Financials have tanked again in US following Powell and Yellen comments. Could be another grim morning tomorrow.
@ atfabricationsbt: With Credit Suisse out of the way, is Barclays now the bank with the worst reputation in Europe? I pity those who have invested in one that is worse! Whilst I take your point - at the time of writing Barcs SP is still falling (and even the big US banks SP is rising today!) but I refer to my post of 9th March. In that I set out my unhappy 10 year experience of investing in Barcs. I pointed out that in that period, the Barcs SP had fallen 41% (NW fell 17%, HSBC fell 13% and Lloyds fell 3%).
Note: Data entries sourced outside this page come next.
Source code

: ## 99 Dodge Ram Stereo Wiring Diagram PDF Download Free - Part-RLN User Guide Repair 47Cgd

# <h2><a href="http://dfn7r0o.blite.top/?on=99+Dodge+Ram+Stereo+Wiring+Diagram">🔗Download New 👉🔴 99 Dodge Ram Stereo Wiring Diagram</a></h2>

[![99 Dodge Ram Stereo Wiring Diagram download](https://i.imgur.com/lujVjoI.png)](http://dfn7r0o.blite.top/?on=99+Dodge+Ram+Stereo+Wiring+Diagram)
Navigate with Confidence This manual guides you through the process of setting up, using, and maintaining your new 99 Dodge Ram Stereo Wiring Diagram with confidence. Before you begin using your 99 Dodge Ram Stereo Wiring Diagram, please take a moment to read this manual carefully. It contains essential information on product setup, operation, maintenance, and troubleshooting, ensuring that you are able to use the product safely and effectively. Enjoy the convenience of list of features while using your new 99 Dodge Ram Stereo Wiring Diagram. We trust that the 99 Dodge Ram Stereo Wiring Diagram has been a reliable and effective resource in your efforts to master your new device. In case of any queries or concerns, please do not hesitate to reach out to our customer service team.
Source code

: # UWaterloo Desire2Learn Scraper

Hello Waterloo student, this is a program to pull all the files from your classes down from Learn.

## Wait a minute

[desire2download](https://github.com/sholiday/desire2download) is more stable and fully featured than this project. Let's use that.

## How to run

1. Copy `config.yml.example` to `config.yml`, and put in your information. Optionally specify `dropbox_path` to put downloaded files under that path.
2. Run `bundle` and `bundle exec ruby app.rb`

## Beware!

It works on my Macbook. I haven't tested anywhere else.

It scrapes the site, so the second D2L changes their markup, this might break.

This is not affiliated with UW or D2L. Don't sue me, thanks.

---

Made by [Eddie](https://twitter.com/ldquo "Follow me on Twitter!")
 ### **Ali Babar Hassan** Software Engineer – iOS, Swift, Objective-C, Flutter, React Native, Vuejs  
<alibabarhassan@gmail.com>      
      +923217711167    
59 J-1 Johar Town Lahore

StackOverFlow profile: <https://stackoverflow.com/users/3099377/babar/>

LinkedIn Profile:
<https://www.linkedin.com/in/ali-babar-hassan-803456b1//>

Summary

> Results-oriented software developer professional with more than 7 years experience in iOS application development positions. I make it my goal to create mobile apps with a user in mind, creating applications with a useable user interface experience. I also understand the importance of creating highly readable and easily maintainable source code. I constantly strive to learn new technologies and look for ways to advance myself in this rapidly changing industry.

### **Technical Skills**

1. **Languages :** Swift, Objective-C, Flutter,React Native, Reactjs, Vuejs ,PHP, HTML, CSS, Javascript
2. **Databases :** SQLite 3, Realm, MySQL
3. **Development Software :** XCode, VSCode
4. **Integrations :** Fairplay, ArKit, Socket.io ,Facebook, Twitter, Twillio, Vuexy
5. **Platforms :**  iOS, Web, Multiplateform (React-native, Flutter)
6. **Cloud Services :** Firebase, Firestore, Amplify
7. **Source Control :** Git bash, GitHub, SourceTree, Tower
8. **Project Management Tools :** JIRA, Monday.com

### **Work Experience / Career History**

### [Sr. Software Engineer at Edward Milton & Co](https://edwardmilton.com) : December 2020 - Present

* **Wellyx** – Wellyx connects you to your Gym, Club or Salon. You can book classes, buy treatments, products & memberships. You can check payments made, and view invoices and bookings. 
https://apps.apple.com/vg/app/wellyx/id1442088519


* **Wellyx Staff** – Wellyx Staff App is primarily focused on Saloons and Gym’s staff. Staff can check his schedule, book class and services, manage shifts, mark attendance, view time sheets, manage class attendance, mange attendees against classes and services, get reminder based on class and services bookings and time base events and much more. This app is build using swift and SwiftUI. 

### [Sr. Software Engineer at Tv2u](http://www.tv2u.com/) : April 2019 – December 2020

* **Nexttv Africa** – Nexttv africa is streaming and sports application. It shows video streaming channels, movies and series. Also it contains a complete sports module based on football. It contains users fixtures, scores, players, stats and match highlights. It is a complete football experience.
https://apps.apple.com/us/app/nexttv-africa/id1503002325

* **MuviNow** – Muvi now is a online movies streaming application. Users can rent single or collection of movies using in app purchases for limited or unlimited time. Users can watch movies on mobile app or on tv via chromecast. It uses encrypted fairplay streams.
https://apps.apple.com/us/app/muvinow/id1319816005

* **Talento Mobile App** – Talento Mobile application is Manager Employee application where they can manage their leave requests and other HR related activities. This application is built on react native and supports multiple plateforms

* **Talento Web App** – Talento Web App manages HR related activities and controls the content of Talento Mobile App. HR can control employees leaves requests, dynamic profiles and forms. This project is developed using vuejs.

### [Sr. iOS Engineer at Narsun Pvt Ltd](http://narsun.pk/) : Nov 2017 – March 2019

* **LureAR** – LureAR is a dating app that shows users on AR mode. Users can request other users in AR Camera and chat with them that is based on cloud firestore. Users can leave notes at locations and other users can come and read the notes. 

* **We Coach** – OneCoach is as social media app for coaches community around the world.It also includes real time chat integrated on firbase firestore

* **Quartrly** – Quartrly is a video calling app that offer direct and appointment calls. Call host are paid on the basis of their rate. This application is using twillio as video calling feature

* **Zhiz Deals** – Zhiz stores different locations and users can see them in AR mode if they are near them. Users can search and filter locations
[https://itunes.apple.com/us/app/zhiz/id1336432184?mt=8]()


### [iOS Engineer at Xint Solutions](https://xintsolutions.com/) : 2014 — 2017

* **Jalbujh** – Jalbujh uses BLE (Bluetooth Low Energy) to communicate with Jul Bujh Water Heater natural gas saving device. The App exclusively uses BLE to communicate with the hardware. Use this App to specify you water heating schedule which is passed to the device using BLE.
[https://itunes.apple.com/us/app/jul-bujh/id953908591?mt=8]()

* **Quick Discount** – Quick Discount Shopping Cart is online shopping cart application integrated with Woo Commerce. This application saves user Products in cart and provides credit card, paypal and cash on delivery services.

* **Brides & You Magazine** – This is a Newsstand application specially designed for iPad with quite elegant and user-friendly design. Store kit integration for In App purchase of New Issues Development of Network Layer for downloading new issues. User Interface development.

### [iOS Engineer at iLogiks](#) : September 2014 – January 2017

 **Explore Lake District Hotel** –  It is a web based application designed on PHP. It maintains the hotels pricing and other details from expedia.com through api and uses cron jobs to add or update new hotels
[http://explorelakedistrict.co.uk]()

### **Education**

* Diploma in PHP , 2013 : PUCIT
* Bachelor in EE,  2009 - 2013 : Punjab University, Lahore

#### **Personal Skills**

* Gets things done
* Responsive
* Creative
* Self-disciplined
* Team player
I said that imo, this did not suggest a potential significant upswing in the Barcs SP as a lot of people have suggested. Rather it indicated a colossal anchor of negative perception and investor trust in the bank, which would see the SP gulf between it and its peers increase. As I now write, the revised 10 year position is Barcs fell 52%, NW fell 24%, Lloyds fell 13% and HSBC fell 26%. Lloyds is seemingly the better option in UK financials. I heard Venkat recently say that Edward Bramson could not have been more wrong in wanting to slim down the investment bank and return reward to shareholders. If that is so, then Barclays needs to start showing it. If it is highly profitable, then use those profits to fairly reward investors and entice investment to boost the SP. I know it is somewhat distorted by recent events, but it is worth noting that when Bramson invested in Barcs, the SP stood at around £2.17! I think Barcs will come out of the current situation intact, but will do so with a big red flag flying. It has to change. It has to be better run and it has to start treating shareholders fairly. If it continues on its current trajectory, with everyone noticing how brittle the SP is against any jitters in the market, whose to say, at some point in the future, it won't go the same way as Credit Suisse?
@badprophet - so long as they don't do another last minute 'covid' on us and cancel the dividend to protect liquidity and capital. I can't see it happening because if it did, the toys would really come out of the pram.
Assuming they get the deal over the line, we'll see tomorrow how the markets react. At least they seem to be acting swiftly and decisively over Credit Suisse. My concern is back in the US. I know First Republic is a lot smaller fry and the banks stepped in last week to patch it up, but it lost a third of its value in one day on Friday and I don't see any kind of urgency to take that one over - but I suspect it might be needed.
As I don't involve myself in it and so don't pay attention to it, there is probably some naivety attached to this question. But to what extent is short selling compounding the problem in the global financial sector? And if it is a significant factor, could it and should it be suspended temporarily? I suspect the answer is that this would completely go against the grain of a free market.